With the gold layer, we can now use the data warehouse to answer various bussiness questions like:
- Top ten sales by amount
- Top ten customers with the most orders and look at how age, gender and marital status are represented
- Top customers with highest purchases
- Top products bought
- Products that bring in the most money
- Purchase patterns over the years i.e top products bought per year
- Products that experiemced growth/ decline

These queries are found in the ``scripts/gold/gold.sql`` file

In [3]:
from sqlalchemy import create_engine
import pandas as pd
from datetime import date, datetime
import matplotlib.pyplot as plt

In [8]:
#%pip install psycopg2

In [5]:
# Replace with your actual credentials
db_user = "postgres"
db_password = "postgres"
db_host = "localhost"  # or your database host
db_port = "5432"       # default PostgreSQL port
db_name = "datawarehouse"

In [9]:
# Create the connection string
connection_string = f"postgresql://{db_user}:{db_password}@{db_host}:{db_port}/{db_name}"

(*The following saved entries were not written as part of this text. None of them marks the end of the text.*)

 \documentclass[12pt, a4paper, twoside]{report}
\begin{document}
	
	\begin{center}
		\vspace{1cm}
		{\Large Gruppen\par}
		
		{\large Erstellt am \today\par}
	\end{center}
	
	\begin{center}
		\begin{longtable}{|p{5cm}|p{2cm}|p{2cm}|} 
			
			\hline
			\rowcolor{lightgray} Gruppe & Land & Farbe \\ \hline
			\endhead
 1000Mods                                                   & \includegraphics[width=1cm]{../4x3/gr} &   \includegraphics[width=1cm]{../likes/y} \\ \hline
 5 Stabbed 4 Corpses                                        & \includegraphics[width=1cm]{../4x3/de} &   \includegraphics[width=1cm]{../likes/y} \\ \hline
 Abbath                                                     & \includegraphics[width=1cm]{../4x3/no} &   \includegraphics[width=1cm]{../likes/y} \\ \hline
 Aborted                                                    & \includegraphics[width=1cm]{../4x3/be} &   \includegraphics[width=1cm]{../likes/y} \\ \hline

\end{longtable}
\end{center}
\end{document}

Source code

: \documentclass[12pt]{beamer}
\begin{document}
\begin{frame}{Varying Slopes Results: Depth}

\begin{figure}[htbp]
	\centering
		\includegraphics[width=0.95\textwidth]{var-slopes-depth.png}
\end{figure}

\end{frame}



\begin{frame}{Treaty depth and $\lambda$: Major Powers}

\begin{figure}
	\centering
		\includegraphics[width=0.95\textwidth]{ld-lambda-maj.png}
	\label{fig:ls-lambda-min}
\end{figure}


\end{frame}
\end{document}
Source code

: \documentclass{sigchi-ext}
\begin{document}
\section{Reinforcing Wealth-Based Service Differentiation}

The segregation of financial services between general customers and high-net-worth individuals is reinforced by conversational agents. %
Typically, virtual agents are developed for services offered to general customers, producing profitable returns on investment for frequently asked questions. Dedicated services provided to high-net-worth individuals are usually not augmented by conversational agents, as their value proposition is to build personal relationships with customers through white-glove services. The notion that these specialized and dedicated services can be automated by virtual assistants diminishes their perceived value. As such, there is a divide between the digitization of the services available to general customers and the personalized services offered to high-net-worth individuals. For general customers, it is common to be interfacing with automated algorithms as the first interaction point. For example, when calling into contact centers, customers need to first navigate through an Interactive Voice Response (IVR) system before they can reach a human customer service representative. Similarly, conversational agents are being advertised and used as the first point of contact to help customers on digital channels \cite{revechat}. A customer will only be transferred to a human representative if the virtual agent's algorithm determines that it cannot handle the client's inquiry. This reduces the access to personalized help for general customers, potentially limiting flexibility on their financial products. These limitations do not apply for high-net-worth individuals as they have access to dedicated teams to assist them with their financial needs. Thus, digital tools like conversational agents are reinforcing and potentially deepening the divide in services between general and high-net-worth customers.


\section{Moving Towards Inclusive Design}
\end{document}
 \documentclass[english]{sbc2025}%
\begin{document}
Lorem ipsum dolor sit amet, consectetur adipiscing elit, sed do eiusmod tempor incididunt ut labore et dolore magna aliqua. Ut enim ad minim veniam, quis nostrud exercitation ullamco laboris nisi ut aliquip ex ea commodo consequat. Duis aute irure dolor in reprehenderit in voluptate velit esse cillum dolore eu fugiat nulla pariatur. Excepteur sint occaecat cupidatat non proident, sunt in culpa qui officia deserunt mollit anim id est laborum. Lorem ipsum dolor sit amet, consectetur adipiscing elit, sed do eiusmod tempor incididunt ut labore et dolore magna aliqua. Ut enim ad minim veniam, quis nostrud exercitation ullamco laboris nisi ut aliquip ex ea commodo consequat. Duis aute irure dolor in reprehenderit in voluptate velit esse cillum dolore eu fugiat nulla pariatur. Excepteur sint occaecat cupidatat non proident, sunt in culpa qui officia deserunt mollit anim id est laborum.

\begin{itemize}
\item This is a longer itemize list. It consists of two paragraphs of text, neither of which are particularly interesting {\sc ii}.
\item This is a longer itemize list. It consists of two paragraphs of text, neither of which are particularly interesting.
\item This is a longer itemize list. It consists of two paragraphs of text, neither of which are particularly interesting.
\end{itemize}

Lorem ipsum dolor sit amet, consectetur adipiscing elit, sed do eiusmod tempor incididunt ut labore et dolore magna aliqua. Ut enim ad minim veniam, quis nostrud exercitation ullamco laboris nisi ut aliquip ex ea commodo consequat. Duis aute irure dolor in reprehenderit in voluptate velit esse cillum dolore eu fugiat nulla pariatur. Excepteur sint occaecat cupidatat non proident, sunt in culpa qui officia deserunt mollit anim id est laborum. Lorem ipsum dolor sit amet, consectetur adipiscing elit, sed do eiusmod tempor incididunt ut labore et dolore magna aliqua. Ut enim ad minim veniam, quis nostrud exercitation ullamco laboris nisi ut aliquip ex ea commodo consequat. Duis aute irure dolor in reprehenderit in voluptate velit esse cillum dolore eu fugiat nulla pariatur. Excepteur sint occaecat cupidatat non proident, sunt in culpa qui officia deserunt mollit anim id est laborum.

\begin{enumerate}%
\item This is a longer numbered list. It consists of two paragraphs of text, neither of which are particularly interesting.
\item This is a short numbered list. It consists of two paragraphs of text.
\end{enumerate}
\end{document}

# Create the SQLAlchemy engine
engine = create_engine(connection_string)

In [10]:
# Define your SQL query
products_query = "SELECT * FROM bronze.crm_cust_info;"

# Read data into a pandas DataFrame
products_df = pd.read_sql_query(products_query, engine)

products_df.head()

Unnamed: 0,cst_id,cast_key,cst_firstname,cst_lastname,cst_marital_status,cst_gndr,cst_create_date
0,11000.0,AW00011000,Jon,Yang,M,M,2025-10-06
1,11001.0,AW00011001,Eugene,Huang,S,M,2025-10-06
2,11002.0,AW00011002,Ruben,Torres,M,M,2025-10-06
3,11003.0,AW00011003,Christy,Zhu,S,F,2025-10-06
4,11004.0,AW00011004,Elizabeth,Johnson,S,F,2025-10-06


In [None]:
# Define your SQL query
customers_query = "SELECT * FROM gold.dim_customers;"

# Read data into a pandas DataFrame
customers_df = pd.read_sql_query(customers_query, engine)

customers_df.head()

In [None]:
# Define your SQL query
sales_query = "SELECT * FROM gold.fact_sales;"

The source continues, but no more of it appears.